**TASK BRIEF:** Copy the records below exactly, omitting any pictures they contain.

Collection entries
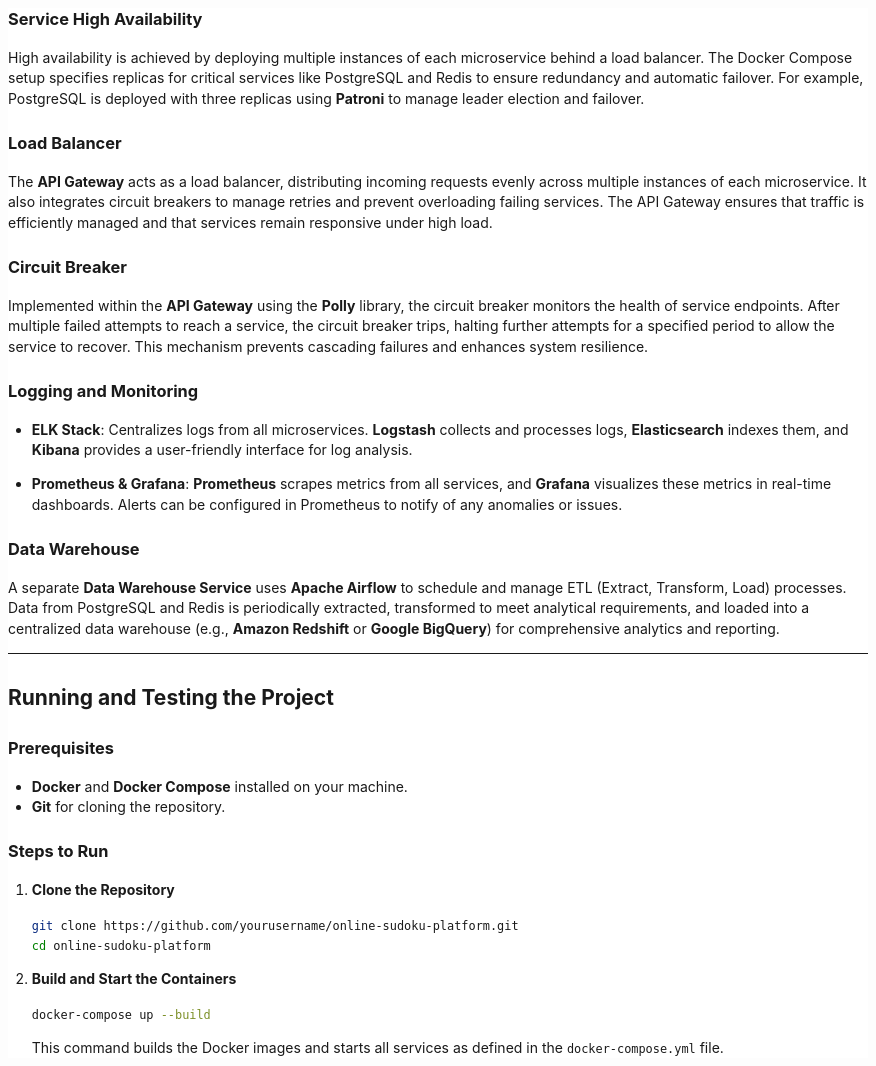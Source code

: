 ### Service High Availability
High availability is achieved by deploying multiple instances of each microservice behind a load balancer. The Docker Compose setup specifies replicas for critical services like PostgreSQL and Redis to ensure redundancy and automatic failover. For example, PostgreSQL is deployed with three replicas using **Patroni** to manage leader election and failover.

### Load Balancer
The **API Gateway** acts as a load balancer, distributing incoming requests evenly across multiple instances of each microservice. It also integrates circuit breakers to manage retries and prevent overloading failing services. The API Gateway ensures that traffic is efficiently managed and that services remain responsive under high load.

### Circuit Breaker
Implemented within the **API Gateway** using the **Polly** library, the circuit breaker monitors the health of service endpoints. After multiple failed attempts to reach a service, the circuit breaker trips, halting further attempts for a specified period to allow the service to recover. This mechanism prevents cascading failures and enhances system resilience.

### Logging and Monitoring
- **ELK Stack**: Centralizes logs from all microservices. **Logstash** collects and processes logs, **Elasticsearch** indexes them, and **Kibana** provides a user-friendly interface for log analysis.

- **Prometheus & Grafana**: **Prometheus** scrapes metrics from all services, and **Grafana** visualizes these metrics in real-time dashboards. Alerts can be configured in Prometheus to notify of any anomalies or issues.

### Data Warehouse
A separate **Data Warehouse Service** uses **Apache Airflow** to schedule and manage ETL (Extract, Transform, Load) processes. Data from PostgreSQL and Redis is periodically extracted, transformed to meet analytical requirements, and loaded into a centralized data warehouse (e.g., **Amazon Redshift** or **Google BigQuery**) for comprehensive analytics and reporting.

---

## Running and Testing the Project

### Prerequisites
- **Docker** and **Docker Compose** installed on your machine.
- **Git** for cloning the repository.

### Steps to Run

1. **Clone the Repository**
   ```bash
   git clone https://github.com/yourusername/online-sudoku-platform.git
   cd online-sudoku-platform
   ```

2. **Build and Start the Containers**
   ```bash
   docker-compose up --build
   ```
   This command builds the Docker images and starts all services as defined in the `docker-compose.yml` file.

**EXERCISE RESULT:**
Source code

: ### Service High Availability
High availability is achieved by deploying multiple instances of each microservice behind a load balancer. The Docker Compose setup specifies replicas for critical services like PostgreSQL and Redis to ensure redundancy and automatic failover. For example, PostgreSQL is deployed with three replicas using **Patroni** to manage leader election and failover.

### Load Balancer
The **API Gateway** acts as a load balancer, distributing incoming requests evenly across multiple instances of each microservice. It also integrates circuit breakers to manage retries and prevent overloading failing services. The API Gateway ensures that traffic is efficiently managed and that services remain responsive under high load.

### Circuit Breaker
Implemented within the **API Gateway** using the **Polly** library, the circuit breaker monitors the health of service endpoints. After multiple failed attempts to reach a service, the circuit breaker trips, halting further attempts for a specified period to allow the service to recover. This mechanism prevents cascading failures and enhances system resilience.

### Logging and Monitoring
- **ELK Stack**: Centralizes logs from all microservices. **Logstash** collects and processes logs, **Elasticsearch** indexes them, and **Kibana** provides a user-friendly interface for log analysis.

- **Prometheus & Grafana**: **Prometheus** scrapes metrics from all services, and **Grafana** visualizes these metrics in real-time dashboards. Alerts can be configured in Prometheus to notify of any anomalies or issues.

### Data Warehouse
A separate **Data Warehouse Service** uses **Apache Airflow** to schedule and manage ETL (Extract, Transform, Load) processes. Data from PostgreSQL and Redis is periodically extracted, transformed to meet analytical requirements, and loaded into a centralized data warehouse (e.g., **Amazon Redshift** or **Google BigQuery**) for comprehensive analytics and reporting.

---

## Running and Testing the Project

### Prerequisites
- **Docker** and **Docker Compose** installed on your machine.
- **Git** for cloning the repository.

### Steps to Run

1. **Clone the Repository**
   ```bash
   git clone https://github.com/yourusername/online-sudoku-platform.git
   cd online-sudoku-platform
   ```

2. **Build and Start the Containers**
   ```bash
   docker-compose up --build
   ```
   This command builds the Docker images and starts all services as defined in the `docker-compose.yml` file.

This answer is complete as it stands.